Exercise
Only one stretch of the data below should be repeated: the lines from the line containing "- 无向图$G = (V, E)$的一个**切割**$(S, V" through the line containing "同样的，根据推论23.2，上", inclusive, exactly as they are.

=== Section Start ===

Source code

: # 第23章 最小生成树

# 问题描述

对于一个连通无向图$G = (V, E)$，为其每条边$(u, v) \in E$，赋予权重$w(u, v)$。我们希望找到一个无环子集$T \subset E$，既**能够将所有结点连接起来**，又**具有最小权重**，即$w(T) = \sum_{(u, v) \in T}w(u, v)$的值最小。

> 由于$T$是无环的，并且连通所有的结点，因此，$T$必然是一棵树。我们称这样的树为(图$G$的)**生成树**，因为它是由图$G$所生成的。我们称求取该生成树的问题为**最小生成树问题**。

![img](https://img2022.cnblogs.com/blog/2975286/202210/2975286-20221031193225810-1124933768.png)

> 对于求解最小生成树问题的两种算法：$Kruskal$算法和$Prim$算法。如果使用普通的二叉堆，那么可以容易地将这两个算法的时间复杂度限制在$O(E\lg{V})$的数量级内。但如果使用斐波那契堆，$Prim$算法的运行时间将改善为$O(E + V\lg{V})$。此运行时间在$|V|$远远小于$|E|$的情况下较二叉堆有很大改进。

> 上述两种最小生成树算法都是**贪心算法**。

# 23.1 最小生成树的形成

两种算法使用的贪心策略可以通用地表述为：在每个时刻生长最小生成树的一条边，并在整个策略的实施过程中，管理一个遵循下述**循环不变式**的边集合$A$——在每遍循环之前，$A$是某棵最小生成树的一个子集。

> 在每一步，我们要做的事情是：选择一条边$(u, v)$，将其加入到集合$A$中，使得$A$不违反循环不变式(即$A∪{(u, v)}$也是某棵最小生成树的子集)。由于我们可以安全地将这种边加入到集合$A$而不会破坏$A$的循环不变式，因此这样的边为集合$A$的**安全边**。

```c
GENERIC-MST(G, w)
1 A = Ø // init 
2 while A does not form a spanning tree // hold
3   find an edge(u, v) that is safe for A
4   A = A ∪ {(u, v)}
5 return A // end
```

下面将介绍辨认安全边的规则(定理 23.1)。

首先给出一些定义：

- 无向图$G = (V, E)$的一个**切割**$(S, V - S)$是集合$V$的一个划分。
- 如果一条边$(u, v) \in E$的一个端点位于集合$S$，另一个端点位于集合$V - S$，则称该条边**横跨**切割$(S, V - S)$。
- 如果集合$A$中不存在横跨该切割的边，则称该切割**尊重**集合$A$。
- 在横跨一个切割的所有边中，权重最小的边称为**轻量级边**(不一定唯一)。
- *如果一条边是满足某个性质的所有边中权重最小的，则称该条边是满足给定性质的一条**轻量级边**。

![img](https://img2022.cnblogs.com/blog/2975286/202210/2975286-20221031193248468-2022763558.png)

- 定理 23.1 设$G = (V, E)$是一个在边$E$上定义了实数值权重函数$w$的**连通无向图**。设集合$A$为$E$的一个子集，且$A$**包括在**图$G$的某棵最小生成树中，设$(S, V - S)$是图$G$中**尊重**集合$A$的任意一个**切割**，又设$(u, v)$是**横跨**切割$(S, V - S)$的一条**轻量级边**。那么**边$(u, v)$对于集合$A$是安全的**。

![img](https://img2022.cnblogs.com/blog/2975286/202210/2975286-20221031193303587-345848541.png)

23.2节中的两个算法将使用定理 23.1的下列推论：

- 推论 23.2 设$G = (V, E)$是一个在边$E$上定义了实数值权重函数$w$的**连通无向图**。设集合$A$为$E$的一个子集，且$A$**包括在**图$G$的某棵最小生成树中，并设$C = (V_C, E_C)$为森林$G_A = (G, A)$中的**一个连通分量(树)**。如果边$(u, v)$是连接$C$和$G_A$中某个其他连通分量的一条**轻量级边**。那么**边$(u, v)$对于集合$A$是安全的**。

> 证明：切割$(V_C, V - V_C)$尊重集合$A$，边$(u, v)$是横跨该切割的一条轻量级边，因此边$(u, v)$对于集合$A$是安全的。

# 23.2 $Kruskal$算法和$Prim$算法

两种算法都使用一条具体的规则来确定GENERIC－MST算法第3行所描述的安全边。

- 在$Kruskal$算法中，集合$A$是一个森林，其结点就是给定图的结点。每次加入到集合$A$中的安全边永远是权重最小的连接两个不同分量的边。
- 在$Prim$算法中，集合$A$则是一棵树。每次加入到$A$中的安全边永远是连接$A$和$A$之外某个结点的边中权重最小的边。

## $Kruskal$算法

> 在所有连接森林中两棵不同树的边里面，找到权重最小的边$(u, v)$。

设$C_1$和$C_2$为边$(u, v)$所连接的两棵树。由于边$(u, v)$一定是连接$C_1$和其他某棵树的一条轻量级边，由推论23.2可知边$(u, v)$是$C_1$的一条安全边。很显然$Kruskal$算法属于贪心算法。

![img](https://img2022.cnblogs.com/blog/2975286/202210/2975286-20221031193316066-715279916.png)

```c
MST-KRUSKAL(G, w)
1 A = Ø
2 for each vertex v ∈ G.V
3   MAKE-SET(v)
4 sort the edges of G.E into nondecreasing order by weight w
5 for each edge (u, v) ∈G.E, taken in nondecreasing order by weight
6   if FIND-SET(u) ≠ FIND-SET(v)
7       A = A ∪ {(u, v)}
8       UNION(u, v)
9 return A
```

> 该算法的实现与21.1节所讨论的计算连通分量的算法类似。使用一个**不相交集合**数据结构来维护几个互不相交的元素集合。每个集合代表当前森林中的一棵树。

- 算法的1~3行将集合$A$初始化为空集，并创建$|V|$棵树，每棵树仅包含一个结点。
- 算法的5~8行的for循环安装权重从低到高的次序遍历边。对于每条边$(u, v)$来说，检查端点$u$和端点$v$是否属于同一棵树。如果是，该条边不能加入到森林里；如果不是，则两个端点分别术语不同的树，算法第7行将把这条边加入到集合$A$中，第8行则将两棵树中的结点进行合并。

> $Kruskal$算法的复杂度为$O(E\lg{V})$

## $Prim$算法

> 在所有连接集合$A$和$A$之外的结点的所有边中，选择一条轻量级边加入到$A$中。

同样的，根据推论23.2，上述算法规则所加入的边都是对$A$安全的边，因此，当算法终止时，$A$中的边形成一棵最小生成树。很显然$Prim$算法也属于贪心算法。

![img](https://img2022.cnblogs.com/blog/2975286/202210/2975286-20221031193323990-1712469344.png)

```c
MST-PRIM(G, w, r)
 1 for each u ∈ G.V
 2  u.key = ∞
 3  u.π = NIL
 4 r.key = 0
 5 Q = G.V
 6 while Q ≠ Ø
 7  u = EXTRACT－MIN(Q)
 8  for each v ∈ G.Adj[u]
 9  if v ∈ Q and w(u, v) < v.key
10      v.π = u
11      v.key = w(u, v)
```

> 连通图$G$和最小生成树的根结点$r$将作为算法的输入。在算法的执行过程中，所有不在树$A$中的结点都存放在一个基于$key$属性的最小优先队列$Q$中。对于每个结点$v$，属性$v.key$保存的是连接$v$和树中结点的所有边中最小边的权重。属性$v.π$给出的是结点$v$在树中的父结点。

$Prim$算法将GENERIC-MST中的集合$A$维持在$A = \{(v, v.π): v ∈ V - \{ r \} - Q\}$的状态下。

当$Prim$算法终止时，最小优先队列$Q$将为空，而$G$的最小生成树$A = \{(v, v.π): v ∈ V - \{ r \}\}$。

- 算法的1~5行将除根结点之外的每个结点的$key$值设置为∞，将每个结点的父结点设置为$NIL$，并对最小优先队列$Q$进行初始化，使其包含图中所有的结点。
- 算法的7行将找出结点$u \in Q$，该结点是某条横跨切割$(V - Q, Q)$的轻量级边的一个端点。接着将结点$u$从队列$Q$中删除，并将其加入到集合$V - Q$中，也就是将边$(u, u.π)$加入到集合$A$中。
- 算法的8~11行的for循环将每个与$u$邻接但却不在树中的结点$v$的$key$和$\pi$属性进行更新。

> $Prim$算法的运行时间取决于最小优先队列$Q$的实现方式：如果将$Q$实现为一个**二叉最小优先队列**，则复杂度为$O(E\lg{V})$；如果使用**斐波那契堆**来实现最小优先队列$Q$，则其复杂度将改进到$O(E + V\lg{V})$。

=== Section End ===
=== Section Start ===

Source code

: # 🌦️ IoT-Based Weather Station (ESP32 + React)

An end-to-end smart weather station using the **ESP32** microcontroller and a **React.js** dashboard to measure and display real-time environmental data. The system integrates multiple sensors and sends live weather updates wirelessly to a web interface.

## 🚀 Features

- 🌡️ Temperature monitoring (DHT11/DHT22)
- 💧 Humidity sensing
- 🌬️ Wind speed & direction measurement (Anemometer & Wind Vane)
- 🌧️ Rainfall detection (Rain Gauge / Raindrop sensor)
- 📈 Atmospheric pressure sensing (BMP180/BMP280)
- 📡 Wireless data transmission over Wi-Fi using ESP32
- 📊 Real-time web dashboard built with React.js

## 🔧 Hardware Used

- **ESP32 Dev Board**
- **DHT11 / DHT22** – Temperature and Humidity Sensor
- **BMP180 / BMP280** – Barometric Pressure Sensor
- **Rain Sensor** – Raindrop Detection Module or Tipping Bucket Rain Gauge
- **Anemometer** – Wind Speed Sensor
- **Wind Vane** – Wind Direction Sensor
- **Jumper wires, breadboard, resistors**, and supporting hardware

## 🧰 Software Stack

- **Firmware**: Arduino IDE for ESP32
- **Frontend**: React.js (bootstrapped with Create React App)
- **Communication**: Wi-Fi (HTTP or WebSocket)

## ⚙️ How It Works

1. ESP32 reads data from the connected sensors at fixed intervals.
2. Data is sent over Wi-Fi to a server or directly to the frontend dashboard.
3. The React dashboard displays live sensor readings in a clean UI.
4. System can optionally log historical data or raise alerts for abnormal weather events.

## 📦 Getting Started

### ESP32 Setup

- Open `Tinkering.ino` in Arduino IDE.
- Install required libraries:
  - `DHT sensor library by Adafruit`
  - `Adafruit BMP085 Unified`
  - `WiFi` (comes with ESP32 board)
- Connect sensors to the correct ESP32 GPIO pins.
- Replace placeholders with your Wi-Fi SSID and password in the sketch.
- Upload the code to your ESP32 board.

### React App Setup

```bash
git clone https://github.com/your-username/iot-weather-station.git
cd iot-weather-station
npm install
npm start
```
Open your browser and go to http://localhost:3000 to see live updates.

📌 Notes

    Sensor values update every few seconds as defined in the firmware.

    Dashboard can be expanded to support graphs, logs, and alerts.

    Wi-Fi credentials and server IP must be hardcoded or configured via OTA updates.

=== Section End ===
=== Section Start ===

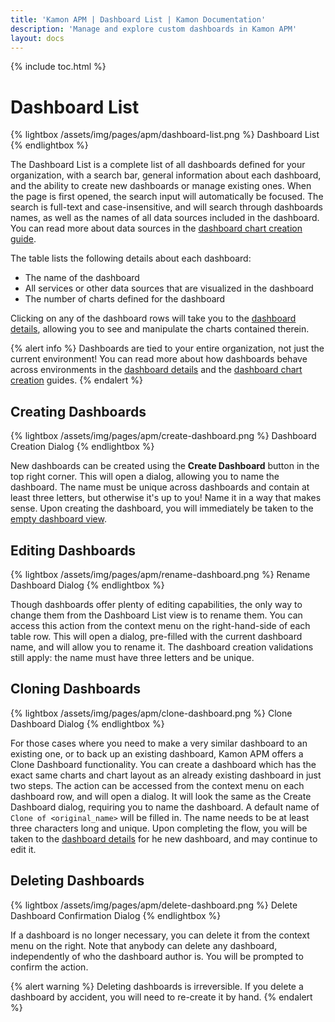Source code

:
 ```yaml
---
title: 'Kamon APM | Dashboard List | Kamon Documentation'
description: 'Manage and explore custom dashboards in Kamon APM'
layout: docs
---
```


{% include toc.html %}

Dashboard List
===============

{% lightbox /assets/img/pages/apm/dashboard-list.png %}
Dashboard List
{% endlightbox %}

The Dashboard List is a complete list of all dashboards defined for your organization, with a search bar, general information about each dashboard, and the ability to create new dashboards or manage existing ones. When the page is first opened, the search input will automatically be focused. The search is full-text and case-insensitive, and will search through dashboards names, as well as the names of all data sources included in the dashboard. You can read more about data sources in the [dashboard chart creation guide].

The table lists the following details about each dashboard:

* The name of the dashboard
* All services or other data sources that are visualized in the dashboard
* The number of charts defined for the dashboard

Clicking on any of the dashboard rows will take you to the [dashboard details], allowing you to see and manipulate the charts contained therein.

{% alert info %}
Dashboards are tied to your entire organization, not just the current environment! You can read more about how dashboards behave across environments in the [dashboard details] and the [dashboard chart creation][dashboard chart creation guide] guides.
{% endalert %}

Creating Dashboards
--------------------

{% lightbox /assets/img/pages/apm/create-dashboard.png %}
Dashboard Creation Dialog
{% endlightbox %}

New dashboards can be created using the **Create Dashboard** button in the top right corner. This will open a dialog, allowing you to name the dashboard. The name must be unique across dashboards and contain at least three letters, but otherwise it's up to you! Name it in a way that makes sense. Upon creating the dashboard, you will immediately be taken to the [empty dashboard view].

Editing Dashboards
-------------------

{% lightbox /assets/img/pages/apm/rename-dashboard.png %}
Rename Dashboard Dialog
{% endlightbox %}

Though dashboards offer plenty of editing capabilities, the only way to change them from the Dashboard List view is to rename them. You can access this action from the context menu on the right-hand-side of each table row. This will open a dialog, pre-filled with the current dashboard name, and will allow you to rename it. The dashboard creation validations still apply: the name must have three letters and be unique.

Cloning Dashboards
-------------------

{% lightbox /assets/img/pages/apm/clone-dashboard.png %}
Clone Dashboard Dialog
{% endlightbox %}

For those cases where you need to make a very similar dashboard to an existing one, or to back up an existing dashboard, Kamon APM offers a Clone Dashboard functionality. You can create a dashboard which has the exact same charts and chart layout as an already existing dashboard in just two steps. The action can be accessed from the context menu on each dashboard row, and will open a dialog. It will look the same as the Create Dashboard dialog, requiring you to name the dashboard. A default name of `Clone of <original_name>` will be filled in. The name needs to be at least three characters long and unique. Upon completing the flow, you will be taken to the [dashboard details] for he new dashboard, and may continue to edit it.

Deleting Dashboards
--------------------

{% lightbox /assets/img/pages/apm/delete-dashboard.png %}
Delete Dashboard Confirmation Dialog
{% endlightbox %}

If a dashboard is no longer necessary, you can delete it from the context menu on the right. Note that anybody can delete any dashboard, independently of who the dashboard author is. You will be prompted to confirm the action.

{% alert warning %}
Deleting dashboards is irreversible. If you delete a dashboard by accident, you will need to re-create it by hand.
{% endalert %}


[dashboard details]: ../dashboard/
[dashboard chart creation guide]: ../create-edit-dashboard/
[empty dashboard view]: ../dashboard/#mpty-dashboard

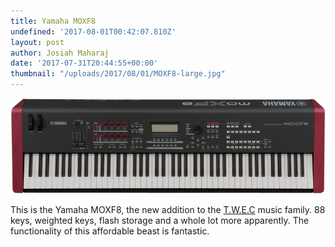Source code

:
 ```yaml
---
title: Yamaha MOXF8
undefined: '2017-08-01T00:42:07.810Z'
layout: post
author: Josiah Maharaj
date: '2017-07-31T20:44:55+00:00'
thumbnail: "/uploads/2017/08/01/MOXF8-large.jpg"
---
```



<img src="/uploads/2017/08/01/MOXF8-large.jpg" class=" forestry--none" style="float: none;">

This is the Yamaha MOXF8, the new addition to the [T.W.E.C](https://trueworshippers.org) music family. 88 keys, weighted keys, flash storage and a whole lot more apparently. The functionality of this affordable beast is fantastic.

=== Section End ===

Result of the exercise
- 无向图$G = (V, E)$的一个**切割**$(S, V - S)$是集合$V$的一个划分。
- 如果一条边$(u, v) \in E$的一个端点位于集合$S$，另一个端点位于集合$V - S$，则称该条边**横跨**切割$(S, V - S)$。
- 如果集合$A$中不存在横跨该切割的边，则称该切割**尊重**集合$A$。
- 在横跨一个切割的所有边中，权重最小的边称为**轻量级边**(不一定唯一)。
- *如果一条边是满足某个性质的所有边中权重最小的，则称该条边是满足给定性质的一条**轻量级边**。

![img](https://img2022.cnblogs.com/blog/2975286/202210/2975286-20221031193248468-2022763558.png)

- 定理 23.1 设$G = (V, E)$是一个在边$E$上定义了实数值权重函数$w$的**连通无向图**。设集合$A$为$E$的一个子集，且$A$**包括在**图$G$的某棵最小生成树中，设$(S, V - S)$是图$G$中**尊重**集合$A$的任意一个**切割**，又设$(u, v)$是**横跨**切割$(S, V - S)$的一条**轻量级边**。那么**边$(u, v)$对于集合$A$是安全的**。

![img](https://img2022.cnblogs.com/blog/2975286/202210/2975286-20221031193303587-345848541.png)

23.2节中的两个算法将使用定理 23.1的下列推论：

- 推论 23.2 设$G = (V, E)$是一个在边$E$上定义了实数值权重函数$w$的**连通无向图**。设集合$A$为$E$的一个子集，且$A$**包括在**图$G$的某棵最小生成树中，并设$C = (V_C, E_C)$为森林$G_A = (G, A)$中的**一个连通分量(树)**。如果边$(u, v)$是连接$C$和$G_A$中某个其他连通分量的一条**轻量级边**。那么**边$(u, v)$对于集合$A$是安全的**。

> 证明：切割$(V_C, V - V_C)$尊重集合$A$，边$(u, v)$是横跨该切割的一条轻量级边，因此边$(u, v)$对于集合$A$是安全的。

# 23.2 $Kruskal$算法和$Prim$算法

两种算法都使用一条具体的规则来确定GENERIC－MST算法第3行所描述的安全边。

- 在$Kruskal$算法中，集合$A$是一个森林，其结点就是给定图的结点。每次加入到集合$A$中的安全边永远是权重最小的连接两个不同分量的边。
- 在$Prim$算法中，集合$A$则是一棵树。每次加入到$A$中的安全边永远是连接$A$和$A$之外某个结点的边中权重最小的边。

## $Kruskal$算法

> 在所有连接森林中两棵不同树的边里面，找到权重最小的边$(u, v)$。

设$C_1$和$C_2$为边$(u, v)$所连接的两棵树。由于边$(u, v)$一定是连接$C_1$和其他某棵树的一条轻量级边，由推论23.2可知边$(u, v)$是$C_1$的一条安全边。很显然$Kruskal$算法属于贪心算法。

![img](https://img2022.cnblogs.com/blog/2975286/202210/2975286-20221031193316066-715279916.png)

```c
MST-KRUSKAL(G, w)
1 A = Ø
2 for each vertex v ∈ G.V
3   MAKE-SET(v)
4 sort the edges of G.E into nondecreasing order by weight w
5 for each edge (u, v) ∈G.E, taken in nondecreasing order by weight
6   if FIND-SET(u) ≠ FIND-SET(v)
7       A = A ∪ {(u, v)}
8       UNION(u, v)
9 return A
```

> 该算法的实现与21.1节所讨论的计算连通分量的算法类似。使用一个**不相交集合**数据结构来维护几个互不相交的元素集合。每个集合代表当前森林中的一棵树。

- 算法的1~3行将集合$A$初始化为空集，并创建$|V|$棵树，每棵树仅包含一个结点。
- 算法的5~8行的for循环安装权重从低到高的次序遍历边。对于每条边$(u, v)$来说，检查端点$u$和端点$v$是否属于同一棵树。如果是，该条边不能加入到森林里；如果不是，则两个端点分别术语不同的树，算法第7行将把这条边加入到集合$A$中，第8行则将两棵树中的结点进行合并。

> $Kruskal$算法的复杂度为$O(E\lg{V})$

## $Prim$算法

> 在所有连接集合$A$和$A$之外的结点的所有边中，选择一条轻量级边加入到$A$中。

同样的，根据推论23.2，上述算法规则所加入的边都是对$A$安全的边，因此，当算法终止时，$A$中的边形成一棵最小生成树。很显然$Prim$算法也属于贪心算法。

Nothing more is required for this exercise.